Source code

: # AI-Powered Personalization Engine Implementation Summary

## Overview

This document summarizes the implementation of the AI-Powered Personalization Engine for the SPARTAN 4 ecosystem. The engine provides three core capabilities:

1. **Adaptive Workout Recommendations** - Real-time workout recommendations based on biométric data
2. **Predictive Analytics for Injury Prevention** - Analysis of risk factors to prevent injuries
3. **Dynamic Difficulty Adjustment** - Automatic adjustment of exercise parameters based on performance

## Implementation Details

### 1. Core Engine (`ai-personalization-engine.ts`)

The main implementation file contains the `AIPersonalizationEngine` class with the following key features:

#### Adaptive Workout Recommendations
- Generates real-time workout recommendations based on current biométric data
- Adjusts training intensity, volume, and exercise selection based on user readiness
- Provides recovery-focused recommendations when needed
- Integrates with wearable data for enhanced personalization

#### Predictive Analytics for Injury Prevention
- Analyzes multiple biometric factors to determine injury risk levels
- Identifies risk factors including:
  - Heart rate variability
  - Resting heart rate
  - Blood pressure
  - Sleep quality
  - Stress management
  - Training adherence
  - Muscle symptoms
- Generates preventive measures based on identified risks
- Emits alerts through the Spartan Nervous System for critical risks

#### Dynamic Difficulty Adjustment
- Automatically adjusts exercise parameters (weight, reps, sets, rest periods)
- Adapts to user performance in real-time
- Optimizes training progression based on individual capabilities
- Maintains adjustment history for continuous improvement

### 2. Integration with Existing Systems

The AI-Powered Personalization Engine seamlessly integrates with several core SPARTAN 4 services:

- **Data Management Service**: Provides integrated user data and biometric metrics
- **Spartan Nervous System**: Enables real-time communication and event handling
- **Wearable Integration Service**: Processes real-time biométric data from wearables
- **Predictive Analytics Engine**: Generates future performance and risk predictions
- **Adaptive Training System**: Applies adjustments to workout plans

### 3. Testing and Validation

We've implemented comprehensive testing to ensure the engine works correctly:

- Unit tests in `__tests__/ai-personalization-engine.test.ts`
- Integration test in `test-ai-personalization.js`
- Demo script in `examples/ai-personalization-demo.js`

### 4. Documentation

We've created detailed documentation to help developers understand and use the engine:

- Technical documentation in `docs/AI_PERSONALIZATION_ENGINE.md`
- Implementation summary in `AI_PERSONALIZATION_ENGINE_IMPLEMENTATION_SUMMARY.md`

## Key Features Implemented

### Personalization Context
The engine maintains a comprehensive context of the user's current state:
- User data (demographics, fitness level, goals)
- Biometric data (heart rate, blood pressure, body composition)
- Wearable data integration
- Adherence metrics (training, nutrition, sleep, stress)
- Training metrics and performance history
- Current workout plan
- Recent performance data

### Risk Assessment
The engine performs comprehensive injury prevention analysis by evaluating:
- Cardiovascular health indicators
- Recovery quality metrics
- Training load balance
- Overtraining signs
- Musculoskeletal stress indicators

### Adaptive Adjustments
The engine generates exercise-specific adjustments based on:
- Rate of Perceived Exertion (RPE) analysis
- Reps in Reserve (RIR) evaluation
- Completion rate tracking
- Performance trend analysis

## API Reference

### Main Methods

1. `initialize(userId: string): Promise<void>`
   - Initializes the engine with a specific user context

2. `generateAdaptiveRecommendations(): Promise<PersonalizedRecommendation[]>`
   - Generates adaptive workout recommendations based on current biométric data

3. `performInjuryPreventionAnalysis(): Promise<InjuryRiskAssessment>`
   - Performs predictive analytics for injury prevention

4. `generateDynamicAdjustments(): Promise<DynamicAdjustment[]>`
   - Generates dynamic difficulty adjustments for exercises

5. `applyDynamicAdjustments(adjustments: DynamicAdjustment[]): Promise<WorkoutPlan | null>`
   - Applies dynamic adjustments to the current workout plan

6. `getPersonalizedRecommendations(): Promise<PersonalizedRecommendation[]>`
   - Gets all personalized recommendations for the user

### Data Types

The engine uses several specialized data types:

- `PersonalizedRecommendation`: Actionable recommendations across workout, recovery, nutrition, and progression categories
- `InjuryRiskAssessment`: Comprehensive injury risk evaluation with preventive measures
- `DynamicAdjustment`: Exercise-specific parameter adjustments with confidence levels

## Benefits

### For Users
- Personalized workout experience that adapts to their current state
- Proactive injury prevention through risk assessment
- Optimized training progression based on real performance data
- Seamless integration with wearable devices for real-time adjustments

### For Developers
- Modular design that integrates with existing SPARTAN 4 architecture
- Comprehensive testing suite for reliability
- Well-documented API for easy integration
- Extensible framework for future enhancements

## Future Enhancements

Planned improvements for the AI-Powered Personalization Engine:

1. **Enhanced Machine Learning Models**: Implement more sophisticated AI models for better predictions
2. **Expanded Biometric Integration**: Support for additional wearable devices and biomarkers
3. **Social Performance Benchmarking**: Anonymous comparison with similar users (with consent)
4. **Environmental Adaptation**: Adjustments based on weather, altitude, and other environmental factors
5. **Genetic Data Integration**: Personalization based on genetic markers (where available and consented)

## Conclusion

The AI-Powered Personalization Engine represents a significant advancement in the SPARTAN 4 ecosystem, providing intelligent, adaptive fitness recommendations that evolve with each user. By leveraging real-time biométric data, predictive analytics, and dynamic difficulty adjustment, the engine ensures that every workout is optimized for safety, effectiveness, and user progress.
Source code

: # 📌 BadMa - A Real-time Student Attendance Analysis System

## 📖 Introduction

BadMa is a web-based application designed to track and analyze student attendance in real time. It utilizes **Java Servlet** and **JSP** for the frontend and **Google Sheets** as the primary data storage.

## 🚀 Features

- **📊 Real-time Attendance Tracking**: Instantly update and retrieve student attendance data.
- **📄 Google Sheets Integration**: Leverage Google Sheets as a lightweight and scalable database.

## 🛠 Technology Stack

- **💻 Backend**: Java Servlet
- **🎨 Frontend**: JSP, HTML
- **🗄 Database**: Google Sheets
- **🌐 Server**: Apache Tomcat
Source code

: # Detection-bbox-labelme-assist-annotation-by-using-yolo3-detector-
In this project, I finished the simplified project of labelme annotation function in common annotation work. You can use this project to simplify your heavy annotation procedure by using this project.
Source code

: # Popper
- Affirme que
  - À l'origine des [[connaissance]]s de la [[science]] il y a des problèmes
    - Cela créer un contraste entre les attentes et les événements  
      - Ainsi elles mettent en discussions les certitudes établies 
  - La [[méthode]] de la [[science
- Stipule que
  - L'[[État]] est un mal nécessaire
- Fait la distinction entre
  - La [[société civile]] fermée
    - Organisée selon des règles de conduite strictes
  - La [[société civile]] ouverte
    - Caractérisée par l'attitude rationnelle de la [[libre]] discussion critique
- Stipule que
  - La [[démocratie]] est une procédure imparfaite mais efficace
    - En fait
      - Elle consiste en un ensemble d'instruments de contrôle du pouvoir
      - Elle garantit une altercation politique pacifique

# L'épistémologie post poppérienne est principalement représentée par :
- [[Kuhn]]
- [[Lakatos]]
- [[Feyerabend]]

WORK INSTRUCTION
Output the records again in full. Keep every character as written.

ANSWER TO THIS EXERCISE
Source code

: # AI-Powered Personalization Engine Implementation Summary

## Overview

This document summarizes the implementation of the AI-Powered Personalization Engine for the SPARTAN 4 ecosystem. The engine provides three core capabilities:

1. **Adaptive Workout Recommendations** - Real-time workout recommendations based on biométric data
2. **Predictive Analytics for Injury Prevention** - Analysis of risk factors to prevent injuries
3. **Dynamic Difficulty Adjustment** - Automatic adjustment of exercise parameters based on performance

## Implementation Details

### 1. Core Engine (`ai-personalization-engine.ts`)

The main implementation file contains the `AIPersonalizationEngine` class with the following key features:

#### Adaptive Workout Recommendations
- Generates real-time workout recommendations based on current biométric data
- Adjusts training intensity, volume, and exercise selection based on user readiness
- Provides recovery-focused recommendations when needed
- Integrates with wearable data for enhanced personalization

#### Predictive Analytics for Injury Prevention
- Analyzes multiple biometric factors to determine injury risk levels
- Identifies risk factors including:
  - Heart rate variability
  - Resting heart rate
  - Blood pressure
  - Sleep quality
  - Stress management
  - Training adherence
  - Muscle symptoms
- Generates preventive measures based on identified risks
- Emits alerts through the Spartan Nervous System for critical risks

#### Dynamic Difficulty Adjustment
- Automatically adjusts exercise parameters (weight, reps, sets, rest periods)
- Adapts to user performance in real-time
- Optimizes training progression based on individual capabilities
- Maintains adjustment history for continuous improvement

### 2. Integration with Existing Systems

The AI-Powered Personalization Engine seamlessly integrates with several core SPARTAN 4 services:

- **Data Management Service**: Provides integrated user data and biometric metrics
- **Spartan Nervous System**: Enables real-time communication and event handling
- **Wearable Integration Service**: Processes real-time biométric data from wearables
- **Predictive Analytics Engine**: Generates future performance and risk predictions
- **Adaptive Training System**: Applies adjustments to workout plans

### 3. Testing and Validation

We've implemented comprehensive testing to ensure the engine works correctly:

- Unit tests in `__tests__/ai-personalization-engine.test.ts`
- Integration test in `test-ai-personalization.js`
- Demo script in `examples/ai-personalization-demo.js`

### 4. Documentation

We've created detailed documentation to help developers understand and use the engine:

- Technical documentation in `docs/AI_PERSONALIZATION_ENGINE.md`
- Implementation summary in `AI_PERSONALIZATION_ENGINE_IMPLEMENTATION_SUMMARY.md`

## Key Features Implemented

### Personalization Context
The engine maintains a comprehensive context of the user's current state:
- User data (demographics, fitness level, goals)
- Biometric data (heart rate, blood pressure, body composition)
- Wearable data integration
- Adherence metrics (training, nutrition, sleep, stress)
- Training metrics and performance history
- Current workout plan
- Recent performance data

### Risk Assessment
The engine performs comprehensive injury prevention analysis by evaluating:
- Cardiovascular health indicators
- Recovery quality metrics
- Training load balance
- Overtraining signs
- Musculoskeletal stress indicators

### Adaptive Adjustments
The engine generates exercise-specific adjustments based on:
- Rate of Perceived Exertion (RPE) analysis
- Reps in Reserve (RIR) evaluation
- Completion rate tracking
- Performance trend analysis

## API Reference

### Main Methods

1. `initialize(userId: string): Promise<void>`
   - Initializes the engine with a specific user context

2. `generateAdaptiveRecommendations(): Promise<PersonalizedRecommendation[]>`
   - Generates adaptive workout recommendations based on current biométric data

3. `performInjuryPreventionAnalysis(): Promise<InjuryRiskAssessment>`
   - Performs predictive analytics for injury prevention

4. `generateDynamicAdjustments(): Promise<DynamicAdjustment[]>`
   - Generates dynamic difficulty adjustments for exercises

5. `applyDynamicAdjustments(adjustments: DynamicAdjustment[]): Promise<WorkoutPlan | null>`
   - Applies dynamic adjustments to the current workout plan

6. `getPersonalizedRecommendations(): Promise<PersonalizedRecommendation[]>`
   - Gets all personalized recommendations for the user

### Data Types

The engine uses several specialized data types:

- `PersonalizedRecommendation`: Actionable recommendations across workout, recovery, nutrition, and progression categories
- `InjuryRiskAssessment`: Comprehensive injury risk evaluation with preventive measures
- `DynamicAdjustment`: Exercise-specific parameter adjustments with confidence levels

## Benefits

### For Users
- Personalized workout experience that adapts to their current state
- Proactive injury prevention through risk assessment
- Optimized training progression based on real performance data
- Seamless integration with wearable devices for real-time adjustments

### For Developers
- Modular design that integrates with existing SPARTAN 4 architecture
- Comprehensive testing suite for reliability
- Well-documented API for easy integration
- Extensible framework for future enhancements

## Future Enhancements

Planned improvements for the AI-Powered Personalization Engine:

1. **Enhanced Machine Learning Models**: Implement more sophisticated AI models for better predictions
2. **Expanded Biometric Integration**: Support for additional wearable devices and biomarkers
3. **Social Performance Benchmarking**: Anonymous comparison with similar users (with consent)
4. **Environmental Adaptation**: Adjustments based on weather, altitude, and other environmental factors
5. **Genetic Data Integration**: Personalization based on genetic markers (where available and consented)

## Conclusion

The AI-Powered Personalization Engine represents a significant advancement in the SPARTAN 4 ecosystem, providing intelligent, adaptive fitness recommendations that evolve with each user. By leveraging real-time biométric data, predictive analytics, and dynamic difficulty adjustment, the engine ensures that every workout is optimized for safety, effectiveness, and user progress.
Source code

: # 📌 BadMa - A Real-time Student Attendance Analysis System

## 📖 Introduction

BadMa is a web-based application designed to track and analyze student attendance in real time. It utilizes **Java Servlet** and **JSP** for the frontend and **Google Sheets** as the primary data storage.

## 🚀 Features

- **📊 Real-time Attendance Tracking**: Instantly update and retrieve student attendance data.
- **📄 Google Sheets Integration**: Leverage Google Sheets as a lightweight and scalable database.

## 🛠 Technology Stack

- **💻 Backend**: Java Servlet
- **🎨 Frontend**: JSP, HTML
- **🗄 Database**: Google Sheets
- **🌐 Server**: Apache Tomcat
Source code

: # Detection-bbox-labelme-assist-annotation-by-using-yolo3-detector-
In this project, I finished the simplified project of labelme annotation function in common annotation work. You can use this project to simplify your heavy annotation procedure by using this project.
Source code

: # Popper
- Affirme que
  - À l'origine des [[connaissance]]s de la [[science]] il y a des problèmes
    - Cela créer un contraste entre les attentes et les événements  
      - Ainsi elles mettent en discussions les certitudes établies 
  - La [[méthode]] de la [[science
- Stipule que
  - L'[[État]] est un mal nécessaire
- Fait la distinction entre
  - La [[société civile]] fermée
    - Organisée selon des règles de conduite strictes
  - La [[société civile]] ouverte
    - Caractérisée par l'attitude rationnelle de la [[libre]] discussion critique
- Stipule que
  - La [[démocratie]] est une procédure imparfaite mais efficace
    - En fait
      - Elle consiste en un ensemble d'instruments de contrôle du pouvoir
      - Elle garantit une altercation politique pacifique

# L'épistémologie post poppérienne est principalement représentée par :
- [[Kuhn]]
- [[Lakatos]]
- [[Feyerabend]]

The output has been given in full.